Do yourself a favor and indulge in the latest installment of Searchlights & Signal Flares at Tiny Lights .This one is themed, "What Scares You the Most about Writing?"

Here's a teaser from Christine Falcone:

What scares me the most about writing is getting too close to the edge, revealing too much about myself, allowing the world to see who I really am. It's the same feeling I get around heavy machinery or power tools. Just standing next to a skill saw, or a running lawnmower with its whirling blades is enough to make me pale. When I'm really writing the truth, writing what's real, I have the sensation that I'm walking on the edge of a razorblade. It's dangerous. It's exhilarating. And there's usually a little bit of blood involved. It's the way the words flow out of me before I can stop them, seize them and take them back. It's a reckless sort of abandon that leaves me chasing after myself, after my characters sometimes, wondering: what was I thinking revealing THAT!?

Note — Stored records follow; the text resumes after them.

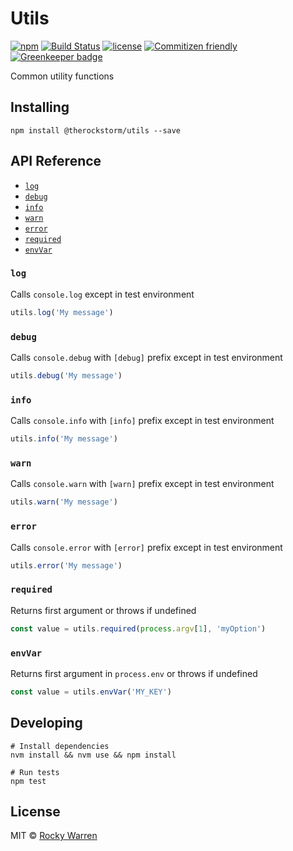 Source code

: # Utils

[![npm](https://img.shields.io/npm/v/@therockstorm/utils.svg)](https://www.npmjs.com/package/@therockstorm/utils)
[![Build Status](https://travis-ci.org/therockstorm/utils.svg)](https://travis-ci.org/therockstorm/utils)
[![license](https://img.shields.io/github/license/therockstorm/utils.svg)]()
[![Commitizen friendly](https://img.shields.io/badge/commitizen-friendly-brightgreen.svg)](http://commitizen.github.io/cz-cli/)
[![Greenkeeper badge](https://badges.greenkeeper.io/therockstorm/utils.svg)](https://greenkeeper.io/)

Common utility functions

## Installing

```shell
npm install @therockstorm/utils --save
```

## API Reference

- [`log`](#log)
- [`debug`](#debug)
- [`info`](#info)
- [`warn`](#warn)
- [`error`](#error)
- [`required`](#required)
- [`envVar`](#envVar)

### `log`

Calls `console.log` except in test environment

```js
utils.log('My message')
```

### `debug`

Calls `console.debug` with `[debug]` prefix except in test environment

```js
utils.debug('My message')
```

### `info`

Calls `console.info` with `[info]` prefix except in test environment

```js
utils.info('My message')
```

### `warn`

Calls `console.warn` with `[warn]` prefix except in test environment

```js
utils.warn('My message')
```

### `error`

Calls `console.error` with `[error]` prefix except in test environment

```js
utils.error('My message')
```

### `required`

Returns first argument or throws if undefined

```js
const value = utils.required(process.argv[1], 'myOption')
```

### `envVar`

Returns first argument in `process.env` or throws if undefined

```js
const value = utils.envVar('MY_KEY')
```

## Developing

```shell
# Install dependencies
nvm install && nvm use && npm install

# Run tests
npm test
```

## License

MIT © [Rocky Warren](https://www.rockywarren.com)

But isn't that part of being a writer? Revealing everything, tunneling into every dark crevice, every hidden cavity looking for gold? Throwing the doors to our heart open like the shutters of some provincial inn and asking the world, no, daring the world to look inside, to come on in? Writing is a kind of invitation to readers to stop, look and listen to me. And having that kind of attention, that measure of an audience who might judge, misunderstand, ridicule or even contradict what I have to say scares the hell out of me. Somehow the idea of writing isn't as scary if I think it's just for myself. But then where's the risk? It's a bit like walking a tightrope two inches off the ground. No, the real danger in being a writer is letting go of your writing, giving it over to the world to do with it, make with it what it will. And that letting go is quite possibly the thing that scares me more than anything else.


Searchlights columnist Christine Falcone's fiction, nonfiction and poetry have appeared in various print and online publications. Her work has also aired locally on public radio and nationally on public television. She is currently working on her first novel entitled, This Is What I Know.